=== Section Start ===
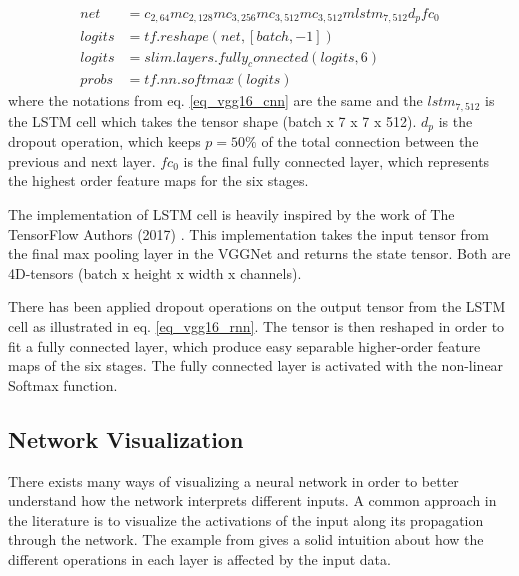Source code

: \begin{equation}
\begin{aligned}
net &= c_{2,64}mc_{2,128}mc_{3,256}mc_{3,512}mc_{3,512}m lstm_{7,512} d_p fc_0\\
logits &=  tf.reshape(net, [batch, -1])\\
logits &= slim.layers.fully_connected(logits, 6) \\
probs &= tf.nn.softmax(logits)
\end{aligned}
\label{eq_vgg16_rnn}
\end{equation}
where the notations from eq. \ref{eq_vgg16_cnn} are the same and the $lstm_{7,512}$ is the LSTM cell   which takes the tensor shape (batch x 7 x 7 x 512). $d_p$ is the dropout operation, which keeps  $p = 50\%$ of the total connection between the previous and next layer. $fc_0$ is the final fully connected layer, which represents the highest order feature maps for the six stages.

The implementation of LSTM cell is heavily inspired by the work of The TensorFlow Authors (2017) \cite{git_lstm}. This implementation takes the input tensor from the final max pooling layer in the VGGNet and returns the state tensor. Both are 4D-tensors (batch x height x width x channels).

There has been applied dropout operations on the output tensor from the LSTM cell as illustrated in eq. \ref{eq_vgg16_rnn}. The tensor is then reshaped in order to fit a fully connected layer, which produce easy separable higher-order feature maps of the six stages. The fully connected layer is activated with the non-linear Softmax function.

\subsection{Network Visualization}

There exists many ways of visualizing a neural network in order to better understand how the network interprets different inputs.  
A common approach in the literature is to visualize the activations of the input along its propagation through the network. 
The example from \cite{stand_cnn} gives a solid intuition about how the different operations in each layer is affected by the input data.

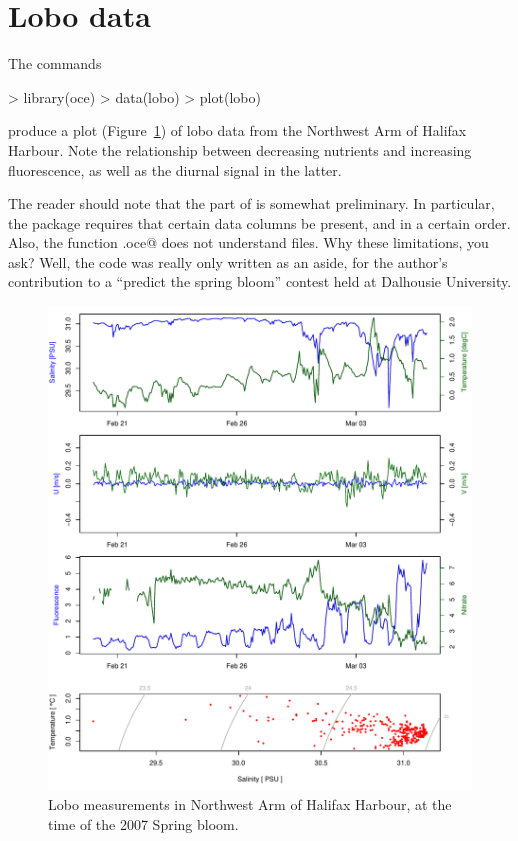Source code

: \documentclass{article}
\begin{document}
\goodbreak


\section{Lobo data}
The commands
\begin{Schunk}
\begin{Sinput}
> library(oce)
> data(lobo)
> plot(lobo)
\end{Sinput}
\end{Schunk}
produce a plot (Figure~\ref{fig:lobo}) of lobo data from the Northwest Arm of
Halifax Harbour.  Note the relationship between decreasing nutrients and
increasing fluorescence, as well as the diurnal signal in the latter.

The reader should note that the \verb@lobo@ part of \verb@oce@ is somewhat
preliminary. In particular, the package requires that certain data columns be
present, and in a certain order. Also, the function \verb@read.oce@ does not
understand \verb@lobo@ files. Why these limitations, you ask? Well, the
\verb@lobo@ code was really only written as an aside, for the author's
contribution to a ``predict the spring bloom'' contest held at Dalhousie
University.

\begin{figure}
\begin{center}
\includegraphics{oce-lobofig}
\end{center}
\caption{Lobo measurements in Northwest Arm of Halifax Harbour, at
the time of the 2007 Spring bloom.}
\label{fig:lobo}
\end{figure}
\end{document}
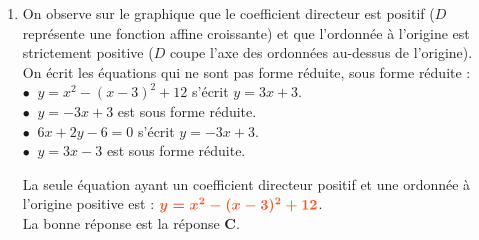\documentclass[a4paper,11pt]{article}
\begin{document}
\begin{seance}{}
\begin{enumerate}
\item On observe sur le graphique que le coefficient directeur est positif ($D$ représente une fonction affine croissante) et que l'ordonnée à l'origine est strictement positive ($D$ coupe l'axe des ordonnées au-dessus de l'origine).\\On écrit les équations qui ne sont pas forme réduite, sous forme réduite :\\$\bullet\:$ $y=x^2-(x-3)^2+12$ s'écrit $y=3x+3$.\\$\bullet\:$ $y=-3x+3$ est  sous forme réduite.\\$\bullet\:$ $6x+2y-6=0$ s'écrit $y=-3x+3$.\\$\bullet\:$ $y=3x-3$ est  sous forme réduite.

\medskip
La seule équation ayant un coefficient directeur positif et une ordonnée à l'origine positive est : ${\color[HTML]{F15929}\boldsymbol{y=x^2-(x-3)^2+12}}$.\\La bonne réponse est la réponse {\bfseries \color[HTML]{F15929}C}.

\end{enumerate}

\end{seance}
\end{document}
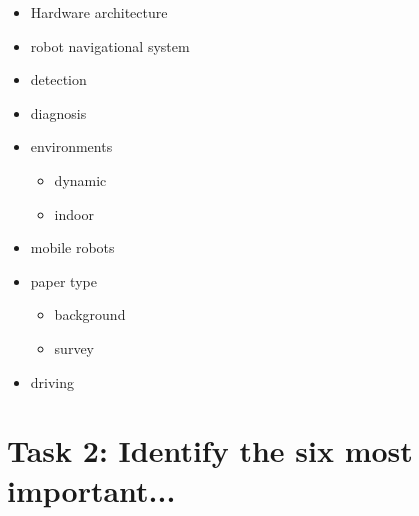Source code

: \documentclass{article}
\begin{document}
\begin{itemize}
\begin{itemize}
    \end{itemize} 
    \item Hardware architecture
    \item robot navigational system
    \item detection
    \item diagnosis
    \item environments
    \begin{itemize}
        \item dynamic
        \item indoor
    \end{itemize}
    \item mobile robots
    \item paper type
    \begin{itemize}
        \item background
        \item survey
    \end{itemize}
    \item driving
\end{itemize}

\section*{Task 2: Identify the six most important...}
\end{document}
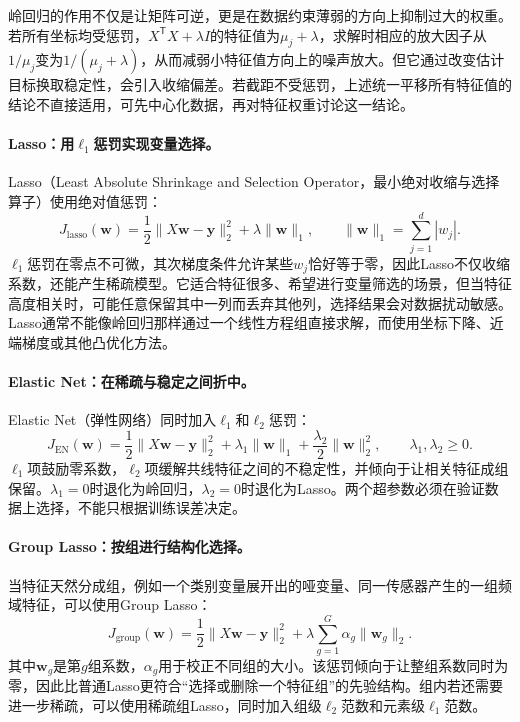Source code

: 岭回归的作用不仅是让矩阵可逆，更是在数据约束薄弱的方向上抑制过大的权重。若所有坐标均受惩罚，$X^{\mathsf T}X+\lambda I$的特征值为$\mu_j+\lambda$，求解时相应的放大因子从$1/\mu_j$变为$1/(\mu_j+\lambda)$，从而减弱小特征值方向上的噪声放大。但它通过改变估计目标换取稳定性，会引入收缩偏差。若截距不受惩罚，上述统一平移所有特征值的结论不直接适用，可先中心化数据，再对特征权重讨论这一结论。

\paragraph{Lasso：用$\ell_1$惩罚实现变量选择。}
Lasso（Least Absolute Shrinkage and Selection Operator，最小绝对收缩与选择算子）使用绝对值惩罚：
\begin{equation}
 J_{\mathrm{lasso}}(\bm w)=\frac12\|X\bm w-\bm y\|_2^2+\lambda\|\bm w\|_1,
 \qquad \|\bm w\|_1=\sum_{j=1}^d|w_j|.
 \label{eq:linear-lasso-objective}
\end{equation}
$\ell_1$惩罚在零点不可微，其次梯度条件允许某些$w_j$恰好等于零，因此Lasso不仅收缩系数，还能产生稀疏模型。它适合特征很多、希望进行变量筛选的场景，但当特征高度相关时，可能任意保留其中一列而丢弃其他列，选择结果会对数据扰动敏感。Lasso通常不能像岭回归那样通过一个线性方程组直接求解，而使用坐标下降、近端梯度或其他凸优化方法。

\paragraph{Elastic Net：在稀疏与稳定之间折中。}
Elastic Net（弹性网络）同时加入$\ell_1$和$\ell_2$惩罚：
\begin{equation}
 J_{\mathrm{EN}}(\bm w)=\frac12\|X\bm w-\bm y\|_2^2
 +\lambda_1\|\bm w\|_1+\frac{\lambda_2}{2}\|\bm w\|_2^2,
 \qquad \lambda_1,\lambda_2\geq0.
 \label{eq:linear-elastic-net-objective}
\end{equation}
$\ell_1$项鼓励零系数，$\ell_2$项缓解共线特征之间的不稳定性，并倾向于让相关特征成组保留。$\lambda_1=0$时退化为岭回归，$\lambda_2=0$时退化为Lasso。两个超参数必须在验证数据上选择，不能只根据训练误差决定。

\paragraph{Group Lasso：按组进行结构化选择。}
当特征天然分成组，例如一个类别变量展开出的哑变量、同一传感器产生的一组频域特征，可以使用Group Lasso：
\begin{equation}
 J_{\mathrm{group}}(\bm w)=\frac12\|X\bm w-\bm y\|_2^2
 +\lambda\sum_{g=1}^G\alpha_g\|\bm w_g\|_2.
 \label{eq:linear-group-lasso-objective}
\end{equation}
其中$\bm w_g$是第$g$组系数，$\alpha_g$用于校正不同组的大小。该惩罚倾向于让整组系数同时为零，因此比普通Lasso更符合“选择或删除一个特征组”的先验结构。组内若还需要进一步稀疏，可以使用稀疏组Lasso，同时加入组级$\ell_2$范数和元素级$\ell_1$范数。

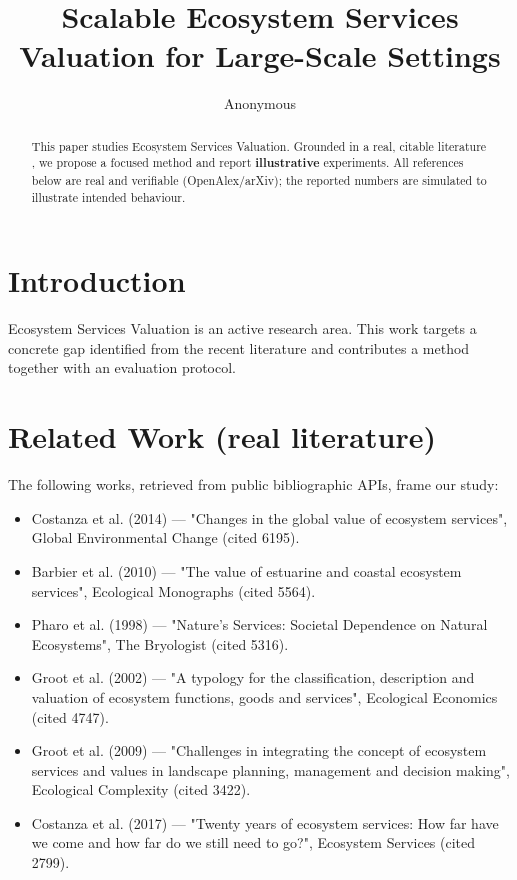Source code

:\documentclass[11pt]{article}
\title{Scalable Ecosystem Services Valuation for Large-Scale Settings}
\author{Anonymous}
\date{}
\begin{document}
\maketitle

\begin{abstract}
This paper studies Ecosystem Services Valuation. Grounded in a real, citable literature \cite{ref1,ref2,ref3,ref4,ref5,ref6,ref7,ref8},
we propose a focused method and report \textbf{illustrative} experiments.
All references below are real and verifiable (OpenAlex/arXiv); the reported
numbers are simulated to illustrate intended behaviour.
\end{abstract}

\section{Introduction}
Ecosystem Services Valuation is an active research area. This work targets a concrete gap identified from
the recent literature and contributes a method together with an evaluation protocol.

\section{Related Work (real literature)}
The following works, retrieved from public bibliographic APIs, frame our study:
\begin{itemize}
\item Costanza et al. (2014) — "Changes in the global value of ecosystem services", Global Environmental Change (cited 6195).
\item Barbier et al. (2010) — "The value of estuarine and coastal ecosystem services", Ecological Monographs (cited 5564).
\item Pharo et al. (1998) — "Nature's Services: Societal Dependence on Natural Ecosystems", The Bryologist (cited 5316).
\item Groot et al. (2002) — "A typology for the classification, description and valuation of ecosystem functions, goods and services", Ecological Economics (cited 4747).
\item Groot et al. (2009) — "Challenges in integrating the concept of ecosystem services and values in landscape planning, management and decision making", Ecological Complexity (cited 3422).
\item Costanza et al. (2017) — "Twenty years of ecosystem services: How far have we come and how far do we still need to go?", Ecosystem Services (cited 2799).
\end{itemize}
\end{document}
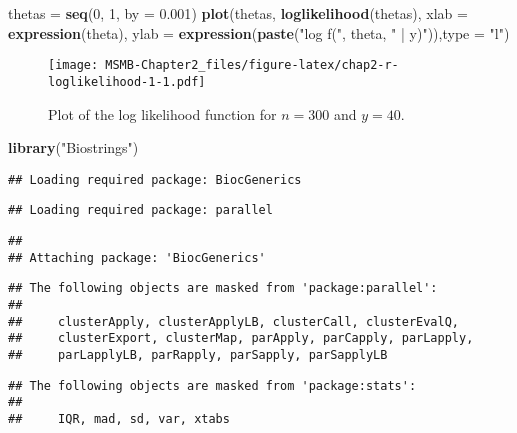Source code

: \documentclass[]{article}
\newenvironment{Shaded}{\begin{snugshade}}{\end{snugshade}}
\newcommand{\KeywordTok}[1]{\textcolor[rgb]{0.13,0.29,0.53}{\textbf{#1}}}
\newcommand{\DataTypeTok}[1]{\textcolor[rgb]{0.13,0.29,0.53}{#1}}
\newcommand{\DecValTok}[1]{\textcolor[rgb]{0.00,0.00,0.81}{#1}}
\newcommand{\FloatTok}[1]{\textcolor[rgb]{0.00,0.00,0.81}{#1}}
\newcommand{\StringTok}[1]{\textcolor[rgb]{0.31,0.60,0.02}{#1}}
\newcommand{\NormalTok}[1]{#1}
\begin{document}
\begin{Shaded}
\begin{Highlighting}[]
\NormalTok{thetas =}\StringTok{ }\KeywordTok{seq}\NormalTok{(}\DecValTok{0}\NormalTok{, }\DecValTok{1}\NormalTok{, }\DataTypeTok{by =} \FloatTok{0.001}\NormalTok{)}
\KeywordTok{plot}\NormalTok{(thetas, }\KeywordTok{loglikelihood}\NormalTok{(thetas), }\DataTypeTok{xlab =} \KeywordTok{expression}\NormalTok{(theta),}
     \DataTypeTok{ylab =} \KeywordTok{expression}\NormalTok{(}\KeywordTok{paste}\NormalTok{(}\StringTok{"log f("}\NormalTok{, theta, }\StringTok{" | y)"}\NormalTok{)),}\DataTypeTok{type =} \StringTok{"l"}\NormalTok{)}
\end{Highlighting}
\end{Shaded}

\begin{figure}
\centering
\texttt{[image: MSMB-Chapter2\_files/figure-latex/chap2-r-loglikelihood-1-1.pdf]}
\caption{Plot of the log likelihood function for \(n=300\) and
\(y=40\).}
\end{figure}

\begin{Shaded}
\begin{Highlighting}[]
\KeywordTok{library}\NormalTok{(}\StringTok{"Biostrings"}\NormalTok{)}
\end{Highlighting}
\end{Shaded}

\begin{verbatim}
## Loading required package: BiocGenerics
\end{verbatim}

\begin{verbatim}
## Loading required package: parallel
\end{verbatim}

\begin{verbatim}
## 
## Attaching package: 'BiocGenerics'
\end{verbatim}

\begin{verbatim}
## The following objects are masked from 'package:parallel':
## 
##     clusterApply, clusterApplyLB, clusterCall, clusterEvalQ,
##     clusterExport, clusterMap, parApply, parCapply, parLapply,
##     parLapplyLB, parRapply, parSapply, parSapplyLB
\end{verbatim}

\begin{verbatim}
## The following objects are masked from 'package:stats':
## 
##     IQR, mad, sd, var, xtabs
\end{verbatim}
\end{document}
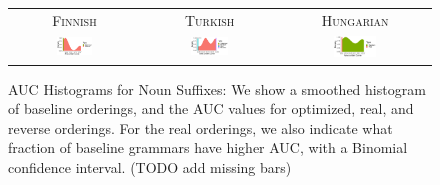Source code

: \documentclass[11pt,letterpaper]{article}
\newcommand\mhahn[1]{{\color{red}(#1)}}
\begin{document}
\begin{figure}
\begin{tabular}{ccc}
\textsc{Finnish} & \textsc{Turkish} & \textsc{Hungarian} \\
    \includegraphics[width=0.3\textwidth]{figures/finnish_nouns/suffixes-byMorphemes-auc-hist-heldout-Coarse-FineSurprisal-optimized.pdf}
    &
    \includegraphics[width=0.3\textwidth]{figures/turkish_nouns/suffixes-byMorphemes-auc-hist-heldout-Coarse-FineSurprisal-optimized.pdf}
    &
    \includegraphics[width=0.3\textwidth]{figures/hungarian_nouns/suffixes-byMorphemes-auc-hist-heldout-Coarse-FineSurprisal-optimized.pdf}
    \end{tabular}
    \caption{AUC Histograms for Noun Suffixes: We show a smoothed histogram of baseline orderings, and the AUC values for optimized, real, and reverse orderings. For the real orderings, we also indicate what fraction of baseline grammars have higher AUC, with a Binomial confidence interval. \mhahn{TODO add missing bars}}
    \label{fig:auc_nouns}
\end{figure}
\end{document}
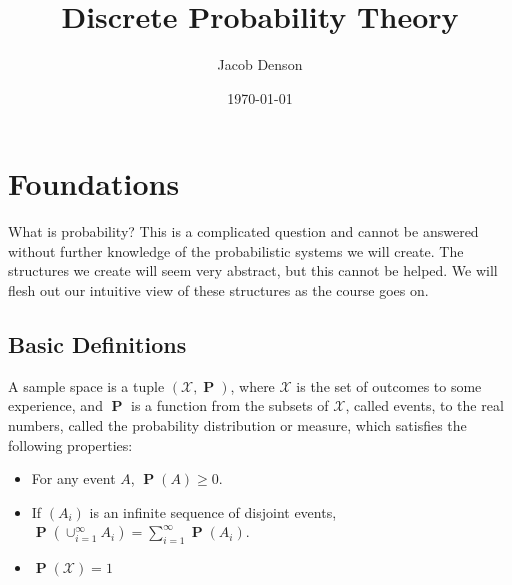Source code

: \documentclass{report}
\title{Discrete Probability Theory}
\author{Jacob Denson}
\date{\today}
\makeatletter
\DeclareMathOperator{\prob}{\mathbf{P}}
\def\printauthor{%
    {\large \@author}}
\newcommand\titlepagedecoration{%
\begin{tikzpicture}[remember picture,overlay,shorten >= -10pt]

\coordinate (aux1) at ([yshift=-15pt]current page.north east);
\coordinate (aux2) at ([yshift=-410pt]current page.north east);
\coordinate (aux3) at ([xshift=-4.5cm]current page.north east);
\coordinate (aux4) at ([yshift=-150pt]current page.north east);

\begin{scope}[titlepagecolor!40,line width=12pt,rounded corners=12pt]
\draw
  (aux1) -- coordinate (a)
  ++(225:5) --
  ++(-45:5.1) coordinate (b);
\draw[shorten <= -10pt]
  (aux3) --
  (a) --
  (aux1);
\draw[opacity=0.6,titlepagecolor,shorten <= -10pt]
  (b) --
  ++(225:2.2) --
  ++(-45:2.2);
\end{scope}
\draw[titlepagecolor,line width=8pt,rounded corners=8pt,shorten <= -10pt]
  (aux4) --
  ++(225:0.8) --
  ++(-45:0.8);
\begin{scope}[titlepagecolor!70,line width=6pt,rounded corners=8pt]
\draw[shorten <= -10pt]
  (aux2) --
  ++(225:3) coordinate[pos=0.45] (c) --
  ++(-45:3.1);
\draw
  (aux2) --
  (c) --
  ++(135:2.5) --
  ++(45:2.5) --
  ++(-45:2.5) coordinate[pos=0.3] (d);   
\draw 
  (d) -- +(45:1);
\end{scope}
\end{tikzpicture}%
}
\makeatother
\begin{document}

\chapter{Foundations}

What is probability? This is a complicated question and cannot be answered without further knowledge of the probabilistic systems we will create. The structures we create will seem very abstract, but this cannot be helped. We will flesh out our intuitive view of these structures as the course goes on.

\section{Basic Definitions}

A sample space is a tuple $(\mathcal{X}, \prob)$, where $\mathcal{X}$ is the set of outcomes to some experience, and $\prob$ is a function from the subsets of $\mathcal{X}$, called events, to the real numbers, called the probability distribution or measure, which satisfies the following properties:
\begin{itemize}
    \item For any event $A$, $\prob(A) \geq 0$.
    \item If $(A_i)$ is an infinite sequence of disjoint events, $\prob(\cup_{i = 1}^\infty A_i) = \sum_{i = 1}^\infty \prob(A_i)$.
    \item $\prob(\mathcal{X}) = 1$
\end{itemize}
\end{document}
=== Section End ===
**WHAT IS NEEDED**
Whenever the word "objects" shows up in a line, that line counts. Say how many lines of the data count, giving the number alone.

**ANSWER TO THIS PROBLEM**
2